De zomer loopt op zijn laatste beentjes. Als ik richting Evere fiets liggen er al heel wat afgevallen bladeren op het fietspad. Vooral op de prachtige boomrijke laan waar home Roger Decamps in Evere ligt, valt het op hoe de herfstkleuren de overhand krijgen. Germaine Robberecht wacht me al op als ik aanklop op haar kamerdeur.
Ben je een geboren Brusselaar Germaine?
Germaine: neen hoor, ik ben geboren in Lubbeek iets voorbij Leuven in 1925. Ik ben dus bijna 92 jaar maar dit jaar woon ik al 70 jaar in Evere. Mijn moeder was van Pellenberg, mijn vader van Lubbeek. Mijn ouders hadden een kleine boerderij. Ze komen allebei uit een grote familie. Ik heb dus veel nonkels, tantes, neven en nichten maar veel zijn al overleden. Ik heb zelf één zus die 7 jaar jonger is en in de omgeving van Tienen woont.
Heb je nog veel herinneringen aan Lubbeek?
G.: ik heb veel meer herinneringen aan Brussel want ik heb Lubbeek heel jong verlaten. Ik was maar 15 jaar toen de Tweede Wereldoorlog uitbrak en door de oorlog ben ik vlug gaan werken, eerst wat poetsen hier en daar.

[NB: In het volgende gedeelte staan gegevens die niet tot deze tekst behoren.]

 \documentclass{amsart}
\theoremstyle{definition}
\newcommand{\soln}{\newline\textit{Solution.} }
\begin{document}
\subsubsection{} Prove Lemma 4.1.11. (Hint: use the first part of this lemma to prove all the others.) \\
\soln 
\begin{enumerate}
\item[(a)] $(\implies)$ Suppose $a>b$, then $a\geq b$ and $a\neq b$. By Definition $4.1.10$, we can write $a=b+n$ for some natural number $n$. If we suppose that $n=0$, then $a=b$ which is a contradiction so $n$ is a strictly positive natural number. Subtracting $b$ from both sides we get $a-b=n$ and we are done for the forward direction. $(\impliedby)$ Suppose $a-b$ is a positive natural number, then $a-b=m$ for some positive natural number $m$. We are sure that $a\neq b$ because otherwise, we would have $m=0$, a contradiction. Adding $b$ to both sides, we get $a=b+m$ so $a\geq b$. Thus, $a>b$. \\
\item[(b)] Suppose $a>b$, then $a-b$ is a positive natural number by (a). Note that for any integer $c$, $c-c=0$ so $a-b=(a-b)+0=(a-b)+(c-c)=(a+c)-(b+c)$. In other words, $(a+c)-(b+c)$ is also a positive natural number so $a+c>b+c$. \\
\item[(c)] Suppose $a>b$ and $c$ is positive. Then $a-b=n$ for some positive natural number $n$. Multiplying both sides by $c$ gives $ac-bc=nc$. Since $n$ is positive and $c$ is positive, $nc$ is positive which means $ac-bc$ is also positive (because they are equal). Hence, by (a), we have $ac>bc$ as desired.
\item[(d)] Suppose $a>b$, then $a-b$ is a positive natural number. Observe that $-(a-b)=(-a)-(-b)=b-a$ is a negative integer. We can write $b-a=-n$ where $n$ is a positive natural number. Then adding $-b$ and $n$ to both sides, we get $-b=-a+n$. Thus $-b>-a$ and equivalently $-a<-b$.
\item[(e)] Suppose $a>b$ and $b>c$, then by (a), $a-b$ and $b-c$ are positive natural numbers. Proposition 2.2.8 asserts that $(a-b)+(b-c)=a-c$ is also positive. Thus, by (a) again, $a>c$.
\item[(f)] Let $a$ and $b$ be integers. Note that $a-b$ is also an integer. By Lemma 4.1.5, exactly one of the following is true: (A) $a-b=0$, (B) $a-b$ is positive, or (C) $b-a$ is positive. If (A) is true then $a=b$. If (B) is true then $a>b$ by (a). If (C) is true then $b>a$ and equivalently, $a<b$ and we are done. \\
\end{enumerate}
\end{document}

Toen Leuven werd gebombardeerd kwam er een gezin uit Leuven in Lubbeek terecht. Die man was directeur bij de firma Remy in Wijgmaal. In 1944 verhuisden zij naar Brussel en ik ben met hen meegekomen. Ik was 19 jaar, kende nog geen woord Frans. Na 8 à 9 maanden moest ik terug naar huis want mijn moeder had op de boerderij een stamp gekregen van een koe. Ik moest mijn moeder gaan helpen om de koeien te melken. Er kwam op de boerderij geregeld een beestenkoopman. Hij had drie kinderen en één daarvan had een beenhouwerij op de Waterloosteenweg. Daar ben ik ‘winkeldochter’ geworden.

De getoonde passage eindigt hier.